A JPA with San Diego was a concern for Schumacher and Hall, who was absent on Aug. 20, as San Diego held firm on a weighted vote. Councilwoman Barbara Hamilton said she didn’t see risk with the weighted vote, but the consultants said it’s an opportunity for San Diego and another large city, such as Chula Vista, to veto action by smaller cities.

Schumacher said she and Hall were firm on the one-city, one-vote structure. Additionally, she said it is less likely the reinvestment opportunities were to be built in Carlsbad, even though Carlsbad would receive a larger slice of the revenue. Revenues, though, are not added to a city’s General Fund, but stay within the JPA.

Also, San Diego was willing to waive the initial startup costs, but would require reimbursement plus interest, according to the staff report.

“The $5 million reinvestment is initial and the potential for partnerships moving forward is looking really good,” Schumacher said. “Reinvestment with San Diego has had no conversation about revenue going back to other partners. The subcommittee sent a letter to San Diego, but the cap at 49% for San Diego’s vote effectively handed over control of energy to one agency.”

Gary Saleba, of EES Consulting, which conducted the studies, said CCEs represent 20% of ratepayers statewide and in five years is expected to reach 80%. He said the city’s initial startup costs is expected to be $50,000 this year and $1.25 million next year.

The cities in the JPA, though, would agree to a cost-sharing formula, according to Haber. The cities would recoup those costs after the first year and it’s estimated Carlsbad would receive about $5 million per year for reinvestment energy projects.

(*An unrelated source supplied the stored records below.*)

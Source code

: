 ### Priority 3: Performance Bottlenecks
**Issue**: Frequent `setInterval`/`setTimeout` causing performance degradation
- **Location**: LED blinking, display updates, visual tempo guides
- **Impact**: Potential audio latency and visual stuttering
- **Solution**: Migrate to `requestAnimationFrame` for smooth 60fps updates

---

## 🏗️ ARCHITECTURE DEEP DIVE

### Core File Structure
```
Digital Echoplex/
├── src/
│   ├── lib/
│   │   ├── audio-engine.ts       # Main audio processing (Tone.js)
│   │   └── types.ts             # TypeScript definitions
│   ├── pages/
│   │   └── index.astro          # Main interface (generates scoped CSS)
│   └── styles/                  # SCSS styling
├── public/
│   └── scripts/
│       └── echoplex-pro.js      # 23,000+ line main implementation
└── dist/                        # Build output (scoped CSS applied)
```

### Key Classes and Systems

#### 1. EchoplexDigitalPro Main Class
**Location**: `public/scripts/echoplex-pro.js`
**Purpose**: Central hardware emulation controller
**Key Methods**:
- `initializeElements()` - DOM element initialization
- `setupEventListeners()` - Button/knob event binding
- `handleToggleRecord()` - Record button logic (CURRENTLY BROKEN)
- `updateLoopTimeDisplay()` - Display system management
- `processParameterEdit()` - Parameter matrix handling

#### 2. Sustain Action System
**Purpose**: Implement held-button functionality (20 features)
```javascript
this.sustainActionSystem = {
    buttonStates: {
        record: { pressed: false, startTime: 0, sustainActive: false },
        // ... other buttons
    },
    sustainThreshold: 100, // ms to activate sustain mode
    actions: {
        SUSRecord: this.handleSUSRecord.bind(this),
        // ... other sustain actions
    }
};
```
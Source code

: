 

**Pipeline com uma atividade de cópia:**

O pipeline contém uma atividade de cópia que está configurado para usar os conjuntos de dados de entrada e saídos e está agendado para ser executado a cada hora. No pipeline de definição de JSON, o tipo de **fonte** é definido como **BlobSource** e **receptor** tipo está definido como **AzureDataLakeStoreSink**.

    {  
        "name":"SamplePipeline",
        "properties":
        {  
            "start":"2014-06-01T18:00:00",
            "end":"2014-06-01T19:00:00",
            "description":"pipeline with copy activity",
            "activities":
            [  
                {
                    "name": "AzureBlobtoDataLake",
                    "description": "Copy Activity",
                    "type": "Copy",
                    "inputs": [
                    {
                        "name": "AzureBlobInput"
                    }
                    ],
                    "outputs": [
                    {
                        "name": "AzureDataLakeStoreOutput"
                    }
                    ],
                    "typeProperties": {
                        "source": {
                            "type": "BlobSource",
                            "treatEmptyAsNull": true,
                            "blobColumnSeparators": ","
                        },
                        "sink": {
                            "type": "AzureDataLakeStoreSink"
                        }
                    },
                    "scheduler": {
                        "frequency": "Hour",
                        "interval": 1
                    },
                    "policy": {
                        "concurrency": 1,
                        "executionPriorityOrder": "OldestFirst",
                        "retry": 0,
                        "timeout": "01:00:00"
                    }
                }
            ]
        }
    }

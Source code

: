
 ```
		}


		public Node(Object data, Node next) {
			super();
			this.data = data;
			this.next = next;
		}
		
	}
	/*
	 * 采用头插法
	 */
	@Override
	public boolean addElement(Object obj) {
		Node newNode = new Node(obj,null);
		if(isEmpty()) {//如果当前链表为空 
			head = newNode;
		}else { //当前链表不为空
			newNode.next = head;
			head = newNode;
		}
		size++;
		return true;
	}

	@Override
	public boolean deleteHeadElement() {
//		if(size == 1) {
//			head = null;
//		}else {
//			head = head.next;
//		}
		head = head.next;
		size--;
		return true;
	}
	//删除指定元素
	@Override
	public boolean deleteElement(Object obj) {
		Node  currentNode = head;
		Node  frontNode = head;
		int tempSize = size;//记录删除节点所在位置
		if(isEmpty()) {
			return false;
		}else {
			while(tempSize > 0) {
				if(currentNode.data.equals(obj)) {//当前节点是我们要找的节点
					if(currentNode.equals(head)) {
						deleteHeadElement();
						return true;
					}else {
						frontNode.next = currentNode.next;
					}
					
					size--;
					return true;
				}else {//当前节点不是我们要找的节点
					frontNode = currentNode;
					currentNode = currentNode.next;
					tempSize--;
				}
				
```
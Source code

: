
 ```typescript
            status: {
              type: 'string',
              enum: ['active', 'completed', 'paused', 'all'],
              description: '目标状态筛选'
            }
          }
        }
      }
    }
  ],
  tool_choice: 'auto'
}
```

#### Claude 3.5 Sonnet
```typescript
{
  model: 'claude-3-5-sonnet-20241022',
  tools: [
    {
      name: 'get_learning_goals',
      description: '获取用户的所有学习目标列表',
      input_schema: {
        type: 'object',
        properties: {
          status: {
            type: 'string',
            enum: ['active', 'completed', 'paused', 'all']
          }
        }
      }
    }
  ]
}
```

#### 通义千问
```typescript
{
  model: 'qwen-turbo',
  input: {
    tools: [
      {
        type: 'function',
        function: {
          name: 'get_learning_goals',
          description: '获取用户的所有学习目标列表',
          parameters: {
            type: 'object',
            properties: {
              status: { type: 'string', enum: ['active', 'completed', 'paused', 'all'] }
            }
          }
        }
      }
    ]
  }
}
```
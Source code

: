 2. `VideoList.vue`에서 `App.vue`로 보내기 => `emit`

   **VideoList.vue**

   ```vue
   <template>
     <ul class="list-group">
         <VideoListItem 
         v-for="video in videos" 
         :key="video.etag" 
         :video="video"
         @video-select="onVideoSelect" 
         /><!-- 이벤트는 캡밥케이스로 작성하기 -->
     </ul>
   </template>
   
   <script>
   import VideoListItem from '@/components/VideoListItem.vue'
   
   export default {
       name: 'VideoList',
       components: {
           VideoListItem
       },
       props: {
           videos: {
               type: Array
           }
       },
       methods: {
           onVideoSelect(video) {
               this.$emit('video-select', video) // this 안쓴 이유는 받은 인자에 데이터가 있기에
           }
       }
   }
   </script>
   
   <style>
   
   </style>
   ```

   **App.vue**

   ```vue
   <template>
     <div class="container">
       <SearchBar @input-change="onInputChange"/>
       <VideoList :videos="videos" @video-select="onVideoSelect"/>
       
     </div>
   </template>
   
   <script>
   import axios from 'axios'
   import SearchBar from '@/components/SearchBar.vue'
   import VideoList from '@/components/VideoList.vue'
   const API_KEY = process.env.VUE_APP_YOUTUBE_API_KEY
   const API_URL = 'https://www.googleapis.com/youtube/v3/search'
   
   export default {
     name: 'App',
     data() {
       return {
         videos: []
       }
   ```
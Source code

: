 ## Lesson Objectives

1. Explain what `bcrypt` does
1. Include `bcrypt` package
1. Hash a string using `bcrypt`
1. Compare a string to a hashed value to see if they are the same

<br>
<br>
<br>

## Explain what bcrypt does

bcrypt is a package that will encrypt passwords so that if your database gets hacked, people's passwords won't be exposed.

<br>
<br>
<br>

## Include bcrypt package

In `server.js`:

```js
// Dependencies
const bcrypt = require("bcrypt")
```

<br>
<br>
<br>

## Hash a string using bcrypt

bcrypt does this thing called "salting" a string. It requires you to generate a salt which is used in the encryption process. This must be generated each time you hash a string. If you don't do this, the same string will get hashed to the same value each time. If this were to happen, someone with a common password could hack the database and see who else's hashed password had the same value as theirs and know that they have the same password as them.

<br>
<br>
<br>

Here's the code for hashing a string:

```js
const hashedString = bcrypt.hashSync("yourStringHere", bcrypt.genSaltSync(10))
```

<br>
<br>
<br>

Saleba said the ideal JPA would include Encinitas, Del Mar, SEA and possibly one or two more other cities. The reason, he said, is because the operation would remain small enough, with between 100,000 to 200,000 customers, to remain flexible and innovative.

“Rate discounts about the same, San Diego is maybe 0.5% more, but not a deal maker,” Saleba said. “SEA brings a lot to the party. They’ve been running for it one year and have contractors on board. The only minus is the existing balance sheet liabilities and contracts.”